Put your crystal ball away! You are imagining all sorts of scenarios that just might not be true. It’s wasted energy. Either you put yourself out of your misery and contact C and hope for a response. Or, just accept it may have run its course/they’ve move on and do the same. Id probs choose the second route myself. It’s very likely C knows that you’ve been in touch and suggested meeting, yet she hasn’t attempted to reach out to you herself (in all this time let alone now). Also, if she has remained close to A and they both know you are still close to B that might be a problem for them. We don’t know we know enough to suggest whether that’s right or wrong. But if for example B was a prize dick then A might be happier with no connection to him and Cs loyalties clearly lie with A.
Mummy1608 · 26/02/2022 16:11

That's very true, I should stop analysing/crystal-balling and let it go.
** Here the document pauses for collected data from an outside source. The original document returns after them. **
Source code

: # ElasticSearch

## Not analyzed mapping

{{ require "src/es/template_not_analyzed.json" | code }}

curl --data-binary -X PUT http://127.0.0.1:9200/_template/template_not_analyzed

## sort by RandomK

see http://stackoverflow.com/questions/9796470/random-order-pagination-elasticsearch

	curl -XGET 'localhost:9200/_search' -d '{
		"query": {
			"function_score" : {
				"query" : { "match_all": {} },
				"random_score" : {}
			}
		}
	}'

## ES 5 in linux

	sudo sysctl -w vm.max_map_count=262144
None of my other friends make me second guess myself like those two.

For extra context C is a stronger personality than A and would usually be the one giving advice/opinions to A. That's why I felt that, back then, while A was complaining to C about me, C was the one making the conclusions "she so insensitive, I'll talk to her" etc iyswim.

B is definitely not a dick, even in the details that A told me after the breakup, it was more like a very miserable incompatibility sort of situation. He's a really kind bloke and im glad ive still got him as a friend, I just wish it wasn't either-or.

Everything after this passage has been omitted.